Whilst moderate exercise is good for our immune system, there is evidence to suggest that high intensity and prolonged training actually increases our risk of infection. This is especially the case in the hours after exercise, a period often referred to as a ‘window of opportunity’. In the UK the average adult will suffer from 2-4 colds per with the symptoms usually clearing within 2 weeks. This means that over the course of a lifetime we spend approximately 2.5 years battling the symptoms of a cold! In simple terms, a cold is a mild viral infection of the nose, throat, sinuses and upper airways. The current advice is to rest, drink plenty of fluids and let the symptoms go away. But is there anything nutritionally we can do to reduce our chances of getting a cold or improve recovery time should we be unfortunate enough to get one?
The biggest nutritional factor associated with immuno-depression is inadequate total energy intake, for example when someone is trying to reduce body fat. This can be compounded if people are trying to lose weight through following a low carbohydrate diet. There is a strong association between plasma glucose, the stress hormone cortisol and compromised immune system. Therefore, one piece of advice to help boost the immune system is to consume carbohydrates during prolonged exercise, especially if this is high-intensity exercise. Research suggests 30-60g of carbohydrate per hour should be enough. 
There is also evidence that protein deficiencies could affect T cells increasing the chance of opportunistic infections and so it is also crucial that sufficient protein is consumed (about 1.2-1.8g per kg body mass) on a daily basis.

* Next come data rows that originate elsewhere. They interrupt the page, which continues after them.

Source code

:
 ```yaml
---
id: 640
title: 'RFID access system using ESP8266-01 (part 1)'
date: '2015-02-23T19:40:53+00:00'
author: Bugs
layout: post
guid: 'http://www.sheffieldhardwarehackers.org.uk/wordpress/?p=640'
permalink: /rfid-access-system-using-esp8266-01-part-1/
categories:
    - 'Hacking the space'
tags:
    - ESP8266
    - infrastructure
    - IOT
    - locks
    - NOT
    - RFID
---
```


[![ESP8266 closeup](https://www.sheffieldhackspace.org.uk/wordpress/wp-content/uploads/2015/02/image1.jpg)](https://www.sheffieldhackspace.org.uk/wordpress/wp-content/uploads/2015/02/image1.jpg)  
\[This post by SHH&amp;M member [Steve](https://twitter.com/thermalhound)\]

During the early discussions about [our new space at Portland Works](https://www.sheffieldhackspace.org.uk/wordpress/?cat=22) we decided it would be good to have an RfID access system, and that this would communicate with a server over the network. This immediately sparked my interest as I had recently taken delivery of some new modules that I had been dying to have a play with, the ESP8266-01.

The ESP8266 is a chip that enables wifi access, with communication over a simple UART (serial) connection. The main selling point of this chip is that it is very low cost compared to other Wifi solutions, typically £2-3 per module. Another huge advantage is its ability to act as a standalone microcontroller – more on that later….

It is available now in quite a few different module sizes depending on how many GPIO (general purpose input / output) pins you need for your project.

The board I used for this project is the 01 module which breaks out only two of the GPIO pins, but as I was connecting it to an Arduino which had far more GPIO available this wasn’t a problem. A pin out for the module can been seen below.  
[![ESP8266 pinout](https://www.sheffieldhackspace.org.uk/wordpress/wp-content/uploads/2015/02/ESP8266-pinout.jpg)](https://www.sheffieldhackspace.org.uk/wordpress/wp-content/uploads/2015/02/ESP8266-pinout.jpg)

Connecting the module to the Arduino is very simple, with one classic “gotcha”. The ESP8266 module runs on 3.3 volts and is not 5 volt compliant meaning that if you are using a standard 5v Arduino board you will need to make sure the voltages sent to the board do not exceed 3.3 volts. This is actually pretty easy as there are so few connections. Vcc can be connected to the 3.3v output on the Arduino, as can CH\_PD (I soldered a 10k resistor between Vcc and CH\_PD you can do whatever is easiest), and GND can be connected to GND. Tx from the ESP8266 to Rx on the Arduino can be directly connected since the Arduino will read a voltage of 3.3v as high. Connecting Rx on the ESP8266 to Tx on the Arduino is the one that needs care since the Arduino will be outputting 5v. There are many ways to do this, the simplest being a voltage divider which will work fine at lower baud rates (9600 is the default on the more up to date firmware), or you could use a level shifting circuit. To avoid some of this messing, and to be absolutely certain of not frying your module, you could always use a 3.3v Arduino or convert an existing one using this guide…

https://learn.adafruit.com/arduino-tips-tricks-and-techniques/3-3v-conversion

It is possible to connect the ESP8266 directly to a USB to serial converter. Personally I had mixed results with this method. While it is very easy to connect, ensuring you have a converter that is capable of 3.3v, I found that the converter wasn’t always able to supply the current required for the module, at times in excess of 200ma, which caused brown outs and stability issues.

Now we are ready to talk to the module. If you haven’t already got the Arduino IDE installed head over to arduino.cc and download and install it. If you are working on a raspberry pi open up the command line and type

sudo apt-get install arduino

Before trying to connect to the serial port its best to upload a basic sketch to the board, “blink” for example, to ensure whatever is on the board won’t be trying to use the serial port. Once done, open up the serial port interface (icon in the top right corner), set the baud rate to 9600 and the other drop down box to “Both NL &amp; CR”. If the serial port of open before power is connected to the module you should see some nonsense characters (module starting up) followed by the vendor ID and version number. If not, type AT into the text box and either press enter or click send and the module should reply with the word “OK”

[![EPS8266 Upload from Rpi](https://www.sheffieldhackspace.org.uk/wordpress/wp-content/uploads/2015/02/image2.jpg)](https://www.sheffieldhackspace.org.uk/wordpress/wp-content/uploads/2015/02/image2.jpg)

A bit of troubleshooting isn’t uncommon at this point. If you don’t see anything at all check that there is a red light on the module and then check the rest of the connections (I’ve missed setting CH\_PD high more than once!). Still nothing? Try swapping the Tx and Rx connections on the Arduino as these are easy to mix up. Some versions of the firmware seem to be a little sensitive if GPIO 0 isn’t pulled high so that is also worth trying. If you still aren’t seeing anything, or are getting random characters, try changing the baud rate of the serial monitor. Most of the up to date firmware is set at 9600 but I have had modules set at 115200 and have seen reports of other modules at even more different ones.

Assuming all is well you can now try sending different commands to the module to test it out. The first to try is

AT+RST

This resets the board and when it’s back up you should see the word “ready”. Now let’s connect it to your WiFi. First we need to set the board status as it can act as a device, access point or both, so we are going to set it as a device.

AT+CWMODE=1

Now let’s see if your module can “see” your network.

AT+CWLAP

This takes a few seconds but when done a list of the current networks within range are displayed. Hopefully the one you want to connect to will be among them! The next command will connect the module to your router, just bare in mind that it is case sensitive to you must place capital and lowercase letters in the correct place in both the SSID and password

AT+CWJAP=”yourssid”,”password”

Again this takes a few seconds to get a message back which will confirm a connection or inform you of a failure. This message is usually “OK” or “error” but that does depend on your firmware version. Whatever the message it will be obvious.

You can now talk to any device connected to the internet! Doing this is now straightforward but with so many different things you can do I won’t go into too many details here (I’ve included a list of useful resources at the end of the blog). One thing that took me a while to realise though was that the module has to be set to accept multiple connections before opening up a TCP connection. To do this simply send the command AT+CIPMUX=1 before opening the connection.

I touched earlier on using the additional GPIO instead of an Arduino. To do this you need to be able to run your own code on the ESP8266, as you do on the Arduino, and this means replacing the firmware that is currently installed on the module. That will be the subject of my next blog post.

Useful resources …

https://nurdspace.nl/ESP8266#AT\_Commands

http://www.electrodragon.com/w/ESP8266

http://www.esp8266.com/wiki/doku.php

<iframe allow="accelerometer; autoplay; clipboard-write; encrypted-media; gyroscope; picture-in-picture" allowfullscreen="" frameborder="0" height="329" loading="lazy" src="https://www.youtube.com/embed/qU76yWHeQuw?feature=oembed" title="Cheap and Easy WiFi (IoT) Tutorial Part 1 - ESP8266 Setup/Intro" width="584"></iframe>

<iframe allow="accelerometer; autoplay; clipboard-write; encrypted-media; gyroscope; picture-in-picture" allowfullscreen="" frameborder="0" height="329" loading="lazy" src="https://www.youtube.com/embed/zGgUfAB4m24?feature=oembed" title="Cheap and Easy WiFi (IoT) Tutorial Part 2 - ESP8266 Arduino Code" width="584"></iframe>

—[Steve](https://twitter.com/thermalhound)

Although many athletes easily achieve this target, there are a growing number of athletes following a vegan lifestyle and particular attention should be given to ensure these athletes are not immune compromised due to low protein intakes.
During exercise, it is not uncommon to become dehydrated and this again can be a problem for the immune system. Dehydration not only increases the production of stress hormones but also decreases salivary flow rate reducing salivary IgA (one of the first defences against a pathogen). It is therefore crucial that athletes do not get a dry mouth during exercise and are therefore encouraged to drink fluids regularly during training and competition, even if it is a cold day.
Although there are not many micronutrients that can be supplemented to prevent coughs and colds, there is evidence that micronutrient deficiencies can compromise immune function. I therefore make sure that athletes are always consuming a diet rich in vitamin and minerals, especially during the winter months and if there is any concern we do sometimes consider supplementing.
In recent years there has been growing interest in the so-called immune boosting supplements. Research in this area is growing and it is certainly hard to give definitive advice at the moment. The hot supplement at the moment in this area is Zinc Acetate Lozenges with data suggesting that zinc lozenges can reduce a colds’ duration by approximately 44% (401 days of less symptoms over a lifetime). It must be stressed however that the dose has to be >75mg per day for a short period of time (< 7 days). This is a very high dose and needs specialist advice to avoid the risk of toxicity.
Other supplements suggested to boost the immune system include 400mg of vitamin C (modest evidence), glutamine (weak evidence), beta carotene (weak evidence), Quercetin (modest evidence), curcumin (emerging evidence) and Manuka honey (no evidence). Perhaps the best of this bunch is vitamin C which may reduce the length of time and severity of a cold but does not seem to prevent it.
In summary, it is almost inevitable that at some time in our life we are going to get run down and feel ill. I guess my top tips to reduce our chances and to speed up recovery would be
  1. Pay close attention to hand hygiene especially in the winter months. Many illnesses are spread from hand to mouth contact so try to reduce this. And do not neglect soap and water - sometimes this is better than alcohol hand gels.
  2. Avoid nutritional deficiencies and remember if you are trying to lose body fat there is a chance your immune system will be somewhat compromised. 
  3. Avoid getting a dry mouth during exercise. Drink regularly and if this is prolonged consider adding 30-60 g per hour of carbohydrate.
  4. If you do feel a cold coming on, consider Zinc Acetate Lozenges but get some qualified advice on this first. Also 400mg of vitamin C may help speed up the recovery if taken daily during this period.
  5. The evidence for the other immune boosting supplements is so far weak. It is perhaps better to spend your money on the more tried and tested strategies suggested above and improving overall diet quality.
  6. Like all my advice, if you are going to supplement please use ones on the “Informed Sport” register and do this after seeking qualified advice, ideally from someone on the SENr register.
Good luck in your training and stay well!


FLASHSALE! 40% off!



*For limited time only we are offering 40% off our Wowbutter 24 packs! It's easy, just head to and when you reach the checkout enter the code: WOW40 for a huge 40% off!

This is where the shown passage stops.